(Provided records begins)

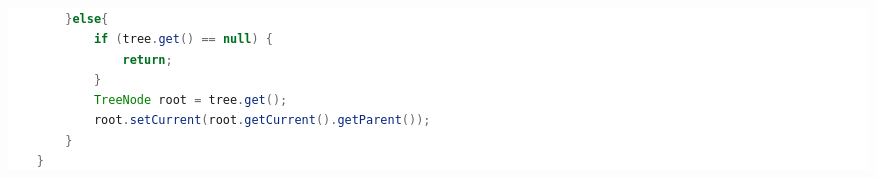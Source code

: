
 ```java
        }else{
            if (tree.get() == null) {
                return;
            }
            TreeNode root = tree.get();
            root.setCurrent(root.getCurrent().getParent());
        }
    }
```
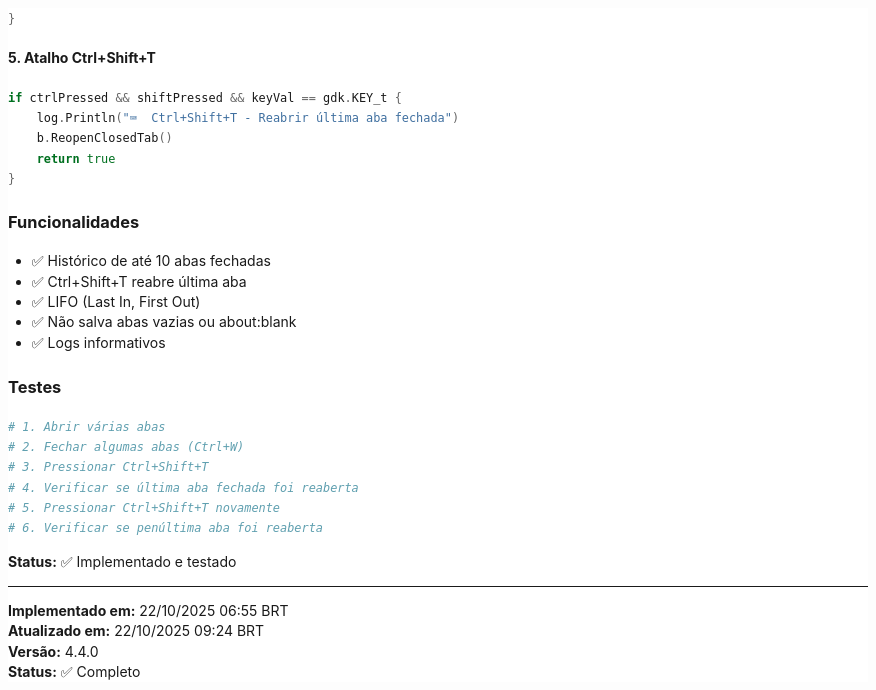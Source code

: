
 ```go
}
```

#### 5. Atalho Ctrl+Shift+T
```go
if ctrlPressed && shiftPressed && keyVal == gdk.KEY_t {
    log.Println("⌨️  Ctrl+Shift+T - Reabrir última aba fechada")
    b.ReopenClosedTab()
    return true
}
```

### Funcionalidades
- ✅ Histórico de até 10 abas fechadas
- ✅ Ctrl+Shift+T reabre última aba
- ✅ LIFO (Last In, First Out)
- ✅ Não salva abas vazias ou about:blank
- ✅ Logs informativos

### Testes
```bash
# 1. Abrir várias abas
# 2. Fechar algumas abas (Ctrl+W)
# 3. Pressionar Ctrl+Shift+T
# 4. Verificar se última aba fechada foi reaberta
# 5. Pressionar Ctrl+Shift+T novamente
# 6. Verificar se penúltima aba foi reaberta
```

**Status:** ✅ Implementado e testado

---

**Implementado em:** 22/10/2025 06:55 BRT  
**Atualizado em:** 22/10/2025 09:24 BRT  
**Versão:** 4.4.0  
**Status:** ✅ Completo
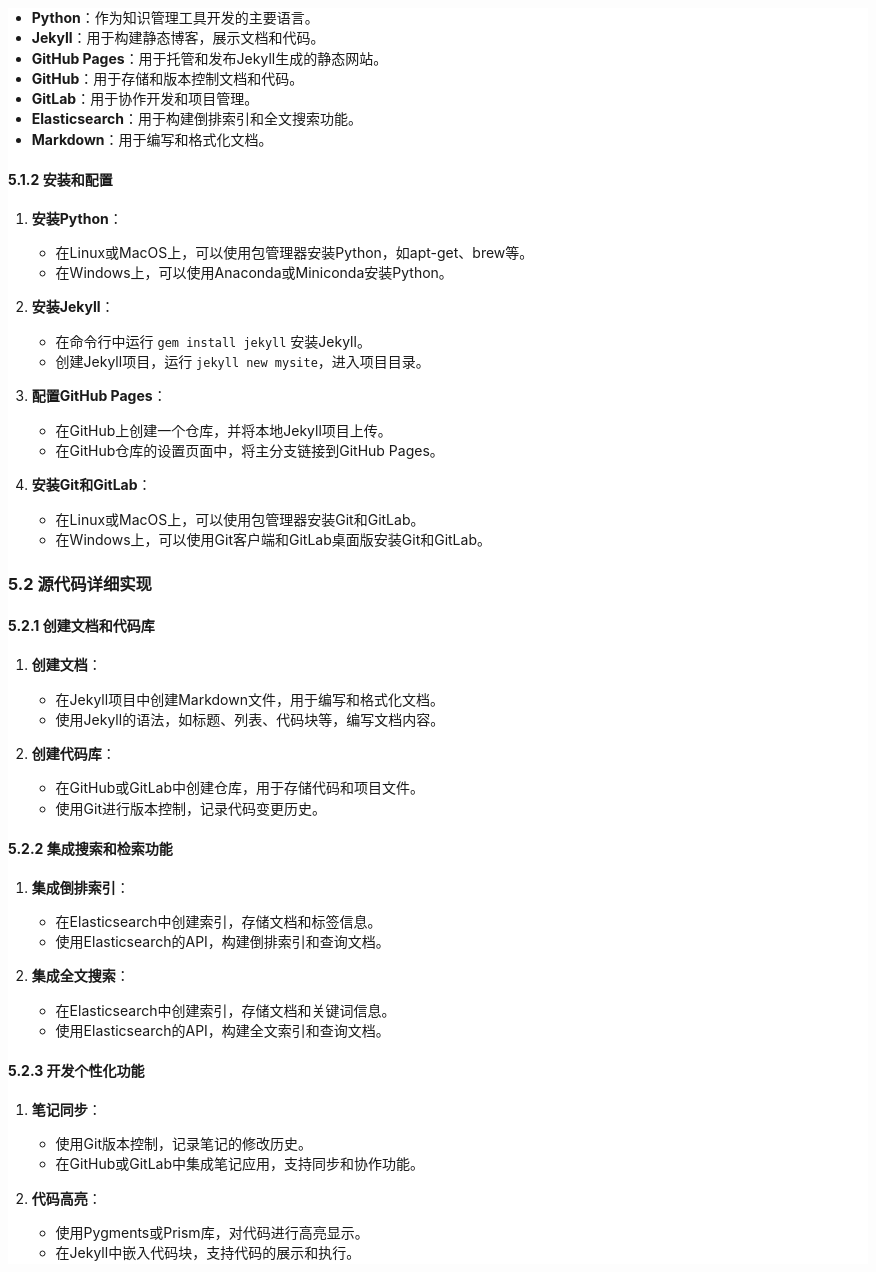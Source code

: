- **Python**：作为知识管理工具开发的主要语言。
- **Jekyll**：用于构建静态博客，展示文档和代码。
- **GitHub Pages**：用于托管和发布Jekyll生成的静态网站。
- **GitHub**：用于存储和版本控制文档和代码。
- **GitLab**：用于协作开发和项目管理。
- **Elasticsearch**：用于构建倒排索引和全文搜索功能。
- **Markdown**：用于编写和格式化文档。

#### 5.1.2 安装和配置

1. **安装Python**：
   - 在Linux或MacOS上，可以使用包管理器安装Python，如apt-get、brew等。
   - 在Windows上，可以使用Anaconda或Miniconda安装Python。

2. **安装Jekyll**：
   - 在命令行中运行 `gem install jekyll` 安装Jekyll。
   - 创建Jekyll项目，运行 `jekyll new mysite`，进入项目目录。

3. **配置GitHub Pages**：
   - 在GitHub上创建一个仓库，并将本地Jekyll项目上传。
   - 在GitHub仓库的设置页面中，将主分支链接到GitHub Pages。

4. **安装Git和GitLab**：
   - 在Linux或MacOS上，可以使用包管理器安装Git和GitLab。
   - 在Windows上，可以使用Git客户端和GitLab桌面版安装Git和GitLab。

### 5.2 源代码详细实现

#### 5.2.1 创建文档和代码库

1. **创建文档**：
   - 在Jekyll项目中创建Markdown文件，用于编写和格式化文档。
   - 使用Jekyll的语法，如标题、列表、代码块等，编写文档内容。

2. **创建代码库**：
   - 在GitHub或GitLab中创建仓库，用于存储代码和项目文件。
   - 使用Git进行版本控制，记录代码变更历史。

#### 5.2.2 集成搜索和检索功能

1. **集成倒排索引**：
   - 在Elasticsearch中创建索引，存储文档和标签信息。
   - 使用Elasticsearch的API，构建倒排索引和查询文档。

2. **集成全文搜索**：
   - 在Elasticsearch中创建索引，存储文档和关键词信息。
   - 使用Elasticsearch的API，构建全文索引和查询文档。

#### 5.2.3 开发个性化功能

1. **笔记同步**：
   - 使用Git版本控制，记录笔记的修改历史。
   - 在GitHub或GitLab中集成笔记应用，支持同步和协作功能。

2. **代码高亮**：
   - 使用Pygments或Prism库，对代码进行高亮显示。
   - 在Jekyll中嵌入代码块，支持代码的展示和执行。
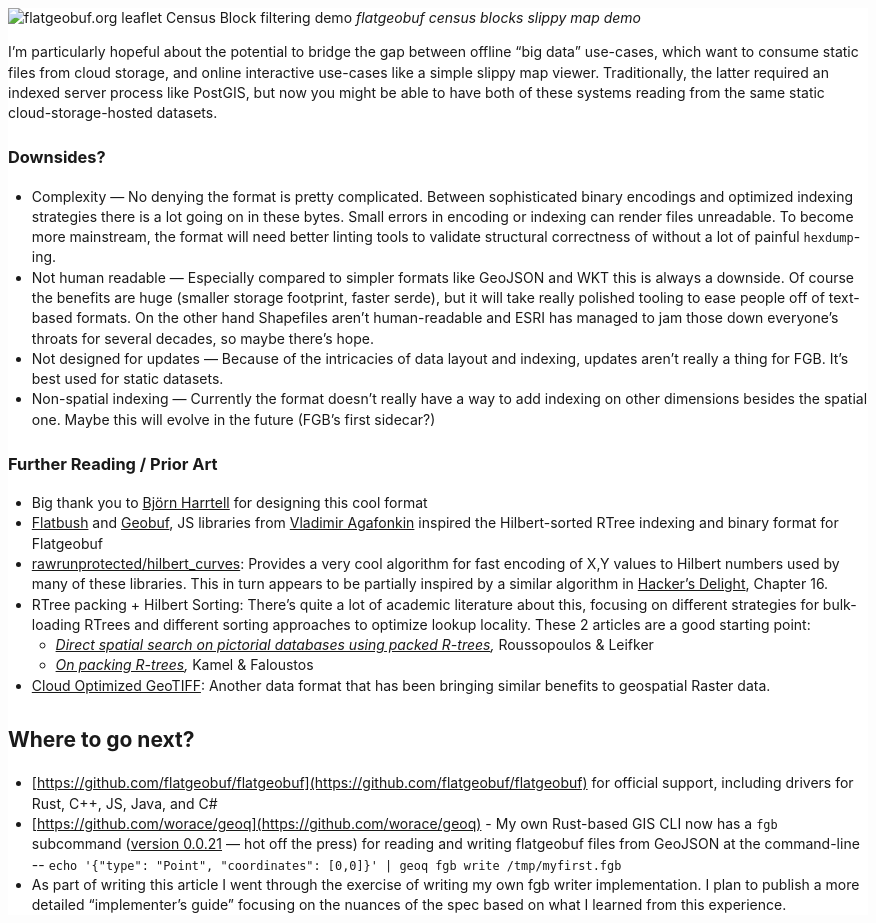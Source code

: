 ![[flatgeobuf.org](http://flatgeobuf.org) leaflet Census Block filtering demo](/public/images/fgb_slippy_demo.png)
*flatgeobuf census blocks slippy map demo*

I’m particularly hopeful about the potential to bridge the gap between offline “big data” use-cases, which want to consume static files from cloud storage, and online interactive use-cases like a simple slippy map viewer. Traditionally, the latter required an indexed server process like PostGIS, but now you might be able to have both of these systems reading from the same static cloud-storage-hosted datasets.

### Downsides?

- Complexity — No denying the format is pretty complicated. Between sophisticated binary encodings and optimized indexing strategies there is a lot going on in these bytes. Small errors in encoding or indexing can render files unreadable. To become more mainstream, the format will need better linting tools to validate structural correctness of without a lot of painful `hexdump`-ing.
- Not human readable — Especially compared to simpler formats like GeoJSON and WKT this is always a downside. Of course the benefits are huge (smaller storage footprint, faster serde), but it will take really polished tooling to ease people off of text-based formats. On the other hand Shapefiles aren’t human-readable and ESRI has managed to jam those down everyone’s throats for several decades, so maybe there’s hope.
- Not designed for updates — Because of the intricacies of data layout and indexing, updates aren’t really a thing for FGB. It’s best used for static datasets.
- Non-spatial indexing — Currently the format doesn’t really have a way to add indexing on other dimensions besides the spatial one. Maybe this will evolve in the future (FGB’s first sidecar?)

### Further Reading / Prior Art

- Big thank you to [Björn Harrtell](https://twitter.com/bjornharrtell) for designing this cool format
- [Flatbush](https://github.com/mourner/flatbush) and [Geobuf](https://github.com/mapbox/geobuf), JS libraries from [Vladimir Agafonkin](https://twitter.com/mourner) inspired the Hilbert-sorted RTree indexing and binary format for Flatgeobuf
- [rawrunprotected/hilbert_curves](https://github.com/rawrunprotected/hilbert_curves): Provides a very cool algorithm for fast encoding of X,Y values to Hilbert numbers used by many of these libraries. This in turn appears to be partially inspired by a similar algorithm in [Hacker’s Delight](https://en.wikipedia.org/wiki/Hacker%27s_Delight), Chapter 16.
- RTree packing + Hilbert Sorting: There’s quite a lot of academic literature about this, focusing on different strategies for bulk-loading RTrees and different sorting approaches to optimize lookup locality. These 2 articles are a good starting point:
    - *[Direct spatial search on pictorial databases using packed R-trees](https://dl.acm.org/doi/10.1145/971699.318900),* Roussopoulos & Leifker
    - *[On packing R-trees](https://dl.acm.org/doi/10.1145/170088.170403),* Kamel & Faloustos
- [Cloud Optimized GeoTIFF](https://www.cogeo.org): Another data format that has been bringing similar benefits to geospatial Raster data.

## Where to go next?

- [https://github.com/flatgeobuf/flatgeobuf](https://github.com/flatgeobuf/flatgeobuf) for official support, including drivers for Rust, C++, JS, Java, and C#
- [https://github.com/worace/geoq](https://github.com/worace/geoq) - My own Rust-based GIS CLI now has a `fgb` subcommand ([version 0.0.21](https://crates.io/crates/geoq) — hot off the press) for reading and writing flatgeobuf files from GeoJSON at the command-line -- `echo '{"type": "Point", "coordinates": [0,0]}' | geoq fgb write /tmp/myfirst.fgb`
- As part of writing this article I went through the exercise of writing my own fgb writer implementation. I plan to publish a more detailed “implementer’s guide” focusing on the nuances of the spec based on what I learned from this experience.
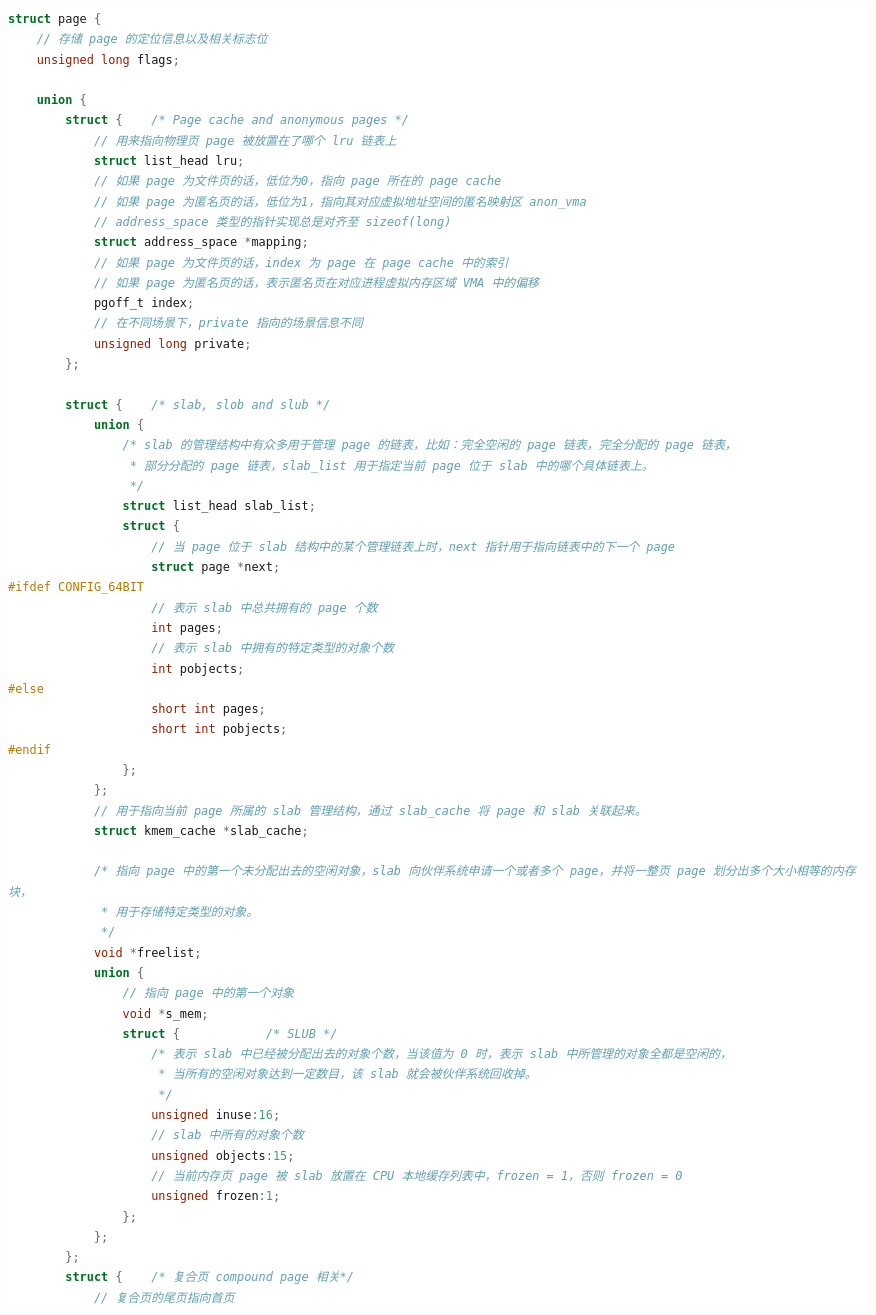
 ```c
struct page {
    // 存储 page 的定位信息以及相关标志位
    unsigned long flags;        

    union {
        struct {    /* Page cache and anonymous pages */
            // 用来指向物理页 page 被放置在了哪个 lru 链表上
            struct list_head lru;
            // 如果 page 为文件页的话，低位为0，指向 page 所在的 page cache
            // 如果 page 为匿名页的话，低位为1，指向其对应虚拟地址空间的匿名映射区 anon_vma
            // address_space 类型的指针实现总是对齐至 sizeof(long)
            struct address_space *mapping;
            // 如果 page 为文件页的话，index 为 page 在 page cache 中的索引
            // 如果 page 为匿名页的话，表示匿名页在对应进程虚拟内存区域 VMA 中的偏移
            pgoff_t index;
            // 在不同场景下，private 指向的场景信息不同
            unsigned long private;
        };
        
        struct {    /* slab, slob and slub */
            union {
                /* slab 的管理结构中有众多用于管理 page 的链表，比如：完全空闲的 page 链表，完全分配的 page 链表，
                 * 部分分配的 page 链表，slab_list 用于指定当前 page 位于 slab 中的哪个具体链表上。
                 */
                struct list_head slab_list;
                struct {
                    // 当 page 位于 slab 结构中的某个管理链表上时，next 指针用于指向链表中的下一个 page
                    struct page *next;
#ifdef CONFIG_64BIT
                    // 表示 slab 中总共拥有的 page 个数
                    int pages;  
                    // 表示 slab 中拥有的特定类型的对象个数
                    int pobjects;   
#else
                    short int pages;
                    short int pobjects;
#endif
                };
            };
            // 用于指向当前 page 所属的 slab 管理结构，通过 slab_cache 将 page 和 slab 关联起来。
            struct kmem_cache *slab_cache; 
        
            /* 指向 page 中的第一个未分配出去的空闲对象，slab 向伙伴系统申请一个或者多个 page，并将一整页 page 划分出多个大小相等的内存块，
             * 用于存储特定类型的对象。
             */
            void *freelist;     
            union {
                // 指向 page 中的第一个对象
                void *s_mem;    
                struct {            /* SLUB */
                    /* 表示 slab 中已经被分配出去的对象个数，当该值为 0 时，表示 slab 中所管理的对象全都是空闲的，
                     * 当所有的空闲对象达到一定数目，该 slab 就会被伙伴系统回收掉。
                     */
                    unsigned inuse:16;
                    // slab 中所有的对象个数
                    unsigned objects:15;
                    // 当前内存页 page 被 slab 放置在 CPU 本地缓存列表中，frozen = 1，否则 frozen = 0
                    unsigned frozen:1;
                };
            };
        };
        struct {    /* 复合页 compound page 相关*/
            // 复合页的尾页指向首页
```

(Provided records ends)

Looking over the records, find each line with the word "Status" and copy it.

* Task response
**Status:** ✅ Implementado e testado
**Status:** ✅ Completo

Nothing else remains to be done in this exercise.